This is good news: Congress will be doing nothing until after the November election—at best. According to Slate’s blog, in action isn’t good for the economy. I don’t know. Uncertainty over legislation and taxes certainly isn’t good for business, but a money manager I know has done research that he says proves that stocks go up when Congress is not in session and goes down on days Congress is in session.
The manager, Eric Singer, used to run the Congressional Effect fund. Not sure his idea caught on with the investors, but it was an interesting idea. Here is what we said in an articlea few years ago:
Back in 1993,the pharmaceutical and health care industries were under pressure. It wasn't that fundamental business trends were off. It was that the newly installed Clinton Administration and its allies in Congress were attacking the industry for “shocking” prices (President Clinton, February 1993) and overly favorable tax treatments (Senator David Pryor, D-Ark.).
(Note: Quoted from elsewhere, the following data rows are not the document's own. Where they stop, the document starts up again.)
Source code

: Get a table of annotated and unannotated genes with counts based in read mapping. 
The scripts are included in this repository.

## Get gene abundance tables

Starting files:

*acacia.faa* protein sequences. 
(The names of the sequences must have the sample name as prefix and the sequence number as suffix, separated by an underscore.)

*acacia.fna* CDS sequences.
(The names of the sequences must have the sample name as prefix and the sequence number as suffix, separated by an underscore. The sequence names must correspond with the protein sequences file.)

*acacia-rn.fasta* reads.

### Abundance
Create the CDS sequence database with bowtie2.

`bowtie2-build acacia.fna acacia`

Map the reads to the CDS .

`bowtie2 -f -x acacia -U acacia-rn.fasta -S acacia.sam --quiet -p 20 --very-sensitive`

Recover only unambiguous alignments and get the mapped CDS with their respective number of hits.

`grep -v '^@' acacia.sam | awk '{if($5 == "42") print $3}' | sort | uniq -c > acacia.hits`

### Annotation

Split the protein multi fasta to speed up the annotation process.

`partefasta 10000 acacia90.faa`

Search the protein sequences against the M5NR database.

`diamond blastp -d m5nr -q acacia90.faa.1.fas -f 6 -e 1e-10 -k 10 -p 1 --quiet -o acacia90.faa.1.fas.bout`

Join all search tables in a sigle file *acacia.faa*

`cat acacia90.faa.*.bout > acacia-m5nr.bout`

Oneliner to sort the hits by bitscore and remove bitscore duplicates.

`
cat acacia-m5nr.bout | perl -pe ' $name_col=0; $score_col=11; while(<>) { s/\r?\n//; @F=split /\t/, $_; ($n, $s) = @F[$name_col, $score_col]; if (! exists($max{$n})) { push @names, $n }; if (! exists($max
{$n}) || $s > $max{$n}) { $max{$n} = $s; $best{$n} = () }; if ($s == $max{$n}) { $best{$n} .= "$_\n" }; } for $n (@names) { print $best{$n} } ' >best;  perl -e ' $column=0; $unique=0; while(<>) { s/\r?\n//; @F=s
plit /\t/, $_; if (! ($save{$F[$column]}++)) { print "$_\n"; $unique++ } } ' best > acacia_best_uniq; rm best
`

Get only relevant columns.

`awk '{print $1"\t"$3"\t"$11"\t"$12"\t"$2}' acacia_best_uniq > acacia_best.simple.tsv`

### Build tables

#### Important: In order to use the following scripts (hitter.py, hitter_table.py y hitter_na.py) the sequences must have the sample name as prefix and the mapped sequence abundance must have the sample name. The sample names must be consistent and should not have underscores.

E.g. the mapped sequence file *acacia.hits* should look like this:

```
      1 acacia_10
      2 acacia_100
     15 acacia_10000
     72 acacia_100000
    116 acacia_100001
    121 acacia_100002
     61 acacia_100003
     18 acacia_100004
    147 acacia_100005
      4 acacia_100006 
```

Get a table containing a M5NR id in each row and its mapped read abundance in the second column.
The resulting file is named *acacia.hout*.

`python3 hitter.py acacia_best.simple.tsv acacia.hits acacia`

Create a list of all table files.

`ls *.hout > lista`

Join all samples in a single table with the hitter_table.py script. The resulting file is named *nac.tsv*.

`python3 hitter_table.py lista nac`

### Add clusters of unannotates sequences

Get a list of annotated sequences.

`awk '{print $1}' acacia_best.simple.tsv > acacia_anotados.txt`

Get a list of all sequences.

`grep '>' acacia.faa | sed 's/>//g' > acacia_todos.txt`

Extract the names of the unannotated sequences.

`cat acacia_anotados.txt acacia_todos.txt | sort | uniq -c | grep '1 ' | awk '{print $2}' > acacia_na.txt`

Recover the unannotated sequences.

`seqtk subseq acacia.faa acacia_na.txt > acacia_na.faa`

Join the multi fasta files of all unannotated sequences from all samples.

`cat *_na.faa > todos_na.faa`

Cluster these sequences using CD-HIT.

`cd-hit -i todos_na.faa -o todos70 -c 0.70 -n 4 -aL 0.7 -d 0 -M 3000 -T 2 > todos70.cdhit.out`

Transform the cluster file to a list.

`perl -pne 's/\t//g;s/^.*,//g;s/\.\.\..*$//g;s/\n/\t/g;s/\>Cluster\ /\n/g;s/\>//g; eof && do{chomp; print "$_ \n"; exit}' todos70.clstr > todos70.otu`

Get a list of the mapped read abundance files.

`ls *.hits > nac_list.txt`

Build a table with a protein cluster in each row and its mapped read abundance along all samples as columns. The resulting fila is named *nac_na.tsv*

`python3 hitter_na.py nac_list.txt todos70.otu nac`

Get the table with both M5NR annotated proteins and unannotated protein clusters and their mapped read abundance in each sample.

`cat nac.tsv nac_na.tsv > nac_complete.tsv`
Also in February of that year, Senator Pryor introduced legislation to repeal federal tax exemptions for profits made from business operations in Puerto Rico, where many pharma companies have units. And, at that time, it looked as though Hillary Clinton's health care task force would deliver a “socialized” health plan to Congress by May 1.
No wonder that drug stocks had tanked, “with many 25 percent to 40 percent off their all-time highs reached in 1991 and early 1992,” according to a Feb. 22, 1993, Financial Times story, which noted that “upwards of $100 billion in drug stock-market capitalization had been wiped out” in just the preceding 12 months.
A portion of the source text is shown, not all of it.